Уилмингтон почувствовал, как от вина у него начинает шуметь в ушах, и дрожащей рукой вытер пот с лица; но тот все равно катился по вискам, умудряясь затекать даже в глаза. Черт, а ведь Гийоме предупреждал его, что при его комплекции нежелательно много пить… А, к черту Гийоме! Хоть один час в жизни он проживет как все люди! Он увидел белую розу в волосах Катрин и попытался сфокусировать на ней взгляд. Роза качнулась.

– И самые искренние пожелания счастья, – произнес чей-то голос в вышине.

«Только не сейчас, господи, только не сейчас!» – мысленно взмолился Уилмингтон. Мадам Легран, сидевшая напротив, нахмурилась и пристально поглядела на него. Ей не нравился цвет лица жениха.

«Ах, прав был месье Гийоме – не стоило все это затевать… – мелькнуло у нее в голове. – Что, если за столом с кем-нибудь случится несчастье?»

Катрин улыбнулась и пригубила бокал. В следующее мгновение она закашлялась.

– Что с вами, мадемуазель? – спросила мадам Легран.

Катрин приподнялась с места. Бокал выпал из ее руки и звякнул о стол. Остатки красного вина выплеснулись на белоснежную скатерть…

Все длилось одно или два мгновения, но еще долго присутствующие будут вспоминать ее страшные, остановившиеся глаза, то, как девушка стояла, прижимая руки к груди, словно ей было нечем дышать.

А потом она захрипела и повалилась вперед, головой на стол, царапая ногтями скатерть.

Изо рта Катрин хлынула волна крови.

И тогда женщины закричали.

Глава 24

То, что произошло следом, поэт еще долго вспоминал как какое-то тягостное, навязчивое видение, шагнувшее в жизнь прямиком из горячечного бреда. Одной из присутствующих дам сделалось дурно, и сосед тщетно пытался привести ее в чувство, другая визжала, вытаращив глаза и вцепившись в мадам Легран, которая хотела обогнуть стол, чтобы подойти к забрызганной кровью невесте.
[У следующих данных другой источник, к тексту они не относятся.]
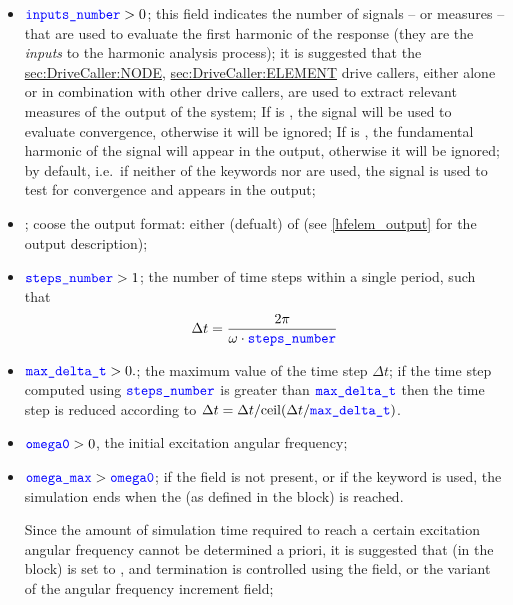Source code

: \begin{itemize}
\item $\textcolor{blue}{\texttt{inputs\_number}} > 0$;
this field indicates the number of signals -- or measures -- that are used to evaluate the first harmonic of the response
(they are the \emph{inputs} to the harmonic analysis process);
it is suggested that the
\hyperref{\kw{node}}{\kw{node} (see Section~}{)}{sec:DriveCaller:NODE},
\hyperref{\kw{element}}{\kw{element} (see Section~}{)}{sec:DriveCaller:ELEMENT}
drive callers, either alone or in combination with other drive callers, are used to extract relevant measures of the output of the system;
If  is , the signal will be used to evaluate convergence, otherwise it will be ignored;
If  is , the fundamental harmonic of the signal will appear in the output, otherwise it will be ignored;
by default, i.e.\ if neither of the keywords  nor  are used, the signal is used to test for convergence and appears in the output;

\item {}; coose the output format: either  (defualt) of  (see
\ref{hfelem_output} for the output description);

\item $\textcolor{blue}{\texttt{steps\_number}} > 1$; the number of time steps within a single period, such that
\begin{align*}
	\Delta t = \frac{2 \pi}{\omega \cdot \textcolor{blue}{\texttt{steps\_number}}}
\end{align*}

\item $\textcolor{blue}{\texttt{max\_delta\_t}} > 0.$; the maximum value of the time step $\Delta t$; 
if the time step computed using $\textcolor{blue}{\texttt{steps\_number}}$ is greater
than $\textcolor{blue}{\texttt{max\_delta\_t}}$ then the time step is reduced according to 
$\Delta t = \Delta t / \mathrm{ceil}(\Delta t / \textcolor{blue}{\texttt{max\_delta\_t}})$.

\item $\textcolor{blue}{\texttt{omega0}} > 0$, the initial excitation angular frequency;

\item $\textcolor{blue}{\texttt{omega\_max}} > \textcolor{blue}{\texttt{omega0}}$; if the  field is not present, or if the keyword  is used, the simulation ends when the  (as defined in the  block) is reached.

Since the amount of simulation time required to reach a certain excitation angular frequency cannot be determined a priori, it is suggested that  (in the  block) is set to , and termination is controlled using the  field, or the  variant of the angular frequency increment field;


\end{itemize}

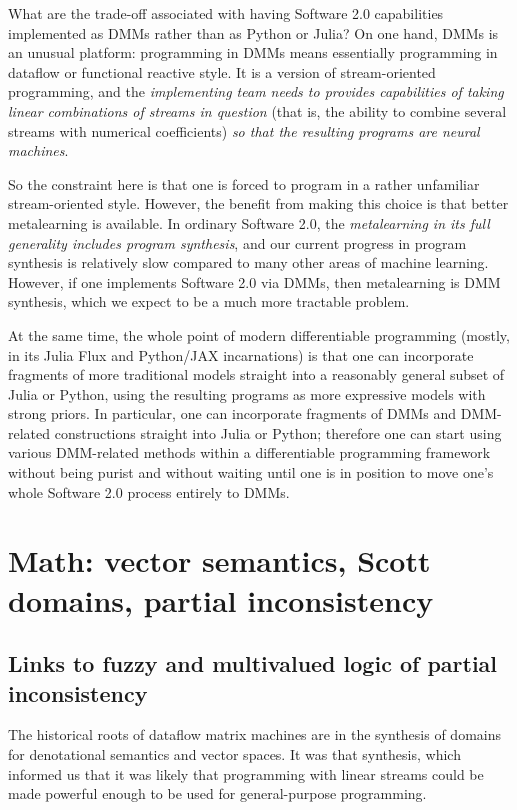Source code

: \documentclass{article}
\begin{document}
What are the trade-off associated with having Software 2.0 capabilities implemented as DMMs rather
than as Python or Julia? On one hand, DMMs is an unusual platform: programming in DMMs
means essentially programming in dataflow or functional reactive style. It is a version of
stream-oriented programming, and the {\em implementing team needs to provides capabilities of taking linear
combinations of streams in question} (that is, the ability to combine several streams with
numerical coefficients) {\em so that the resulting programs are neural machines}.

So the constraint here is that one is forced to program in a rather unfamiliar stream-oriented style.
However, the benefit from making this choice is that better metalearning is available. In ordinary Software 2.0,
the {\em metalearning in its full generality includes program synthesis}, and our current progress in
program synthesis is relatively slow compared to many other areas of machine learning.
However, if one implements Software 2.0 via DMMs, then metalearning is DMM synthesis,
which we expect to be a much more tractable problem.

At the same time, the whole point of modern differentiable programming (mostly, in its Julia Flux and Python/JAX
incarnations) is that one can incorporate fragments of more traditional models straight into a reasonably general subset of
Julia or Python, using the resulting programs as more expressive models with strong priors. In particular, one can incorporate fragments of DMMs and DMM-related constructions straight into
Julia or Python; therefore one can start using various DMM-related methods within a differentiable programming
framework without being purist and without
waiting until one is in position to move one's whole Software 2.0 process entirely to DMMs. 

\section{Math: vector semantics, Scott domains, partial inconsistency}

\subsection{Links to fuzzy and multivalued logic of
partial inconsistency}

The historical roots of dataflow matrix machines are in the synthesis of domains
for denotational semantics and vector spaces. It was that synthesis, which informed us that it was likely
that programming with linear streams could be made powerful enough to be used for general-purpose programming.
\end{document}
Эдит в ужасе поднесла руки ко рту и вжалась в спинку кресла, Филипп Севенн застыл на месте, криво держа бокал, вино из которого текло ему прямо на фрак. Амалия побелела как полотно, да и ее деревянный кузен в то мгновение смотрелся немногим лучше.

– Боже! – закричал Уилмингтон. – Ей дурно! Сделайте же что-нибудь!

Но поэт со своего места отчетливо видел, что Катрин уже не дурно – ее взгляд застыл и веки неподвижны. «Неужели просто – вот так – конец, конец?» – обреченно подумал он. Но тут подоспел доктор Гийоме, всесильный доктор Гийоме, и Мэтью вцепился в него, как та истеричная дама – в мадам Легран.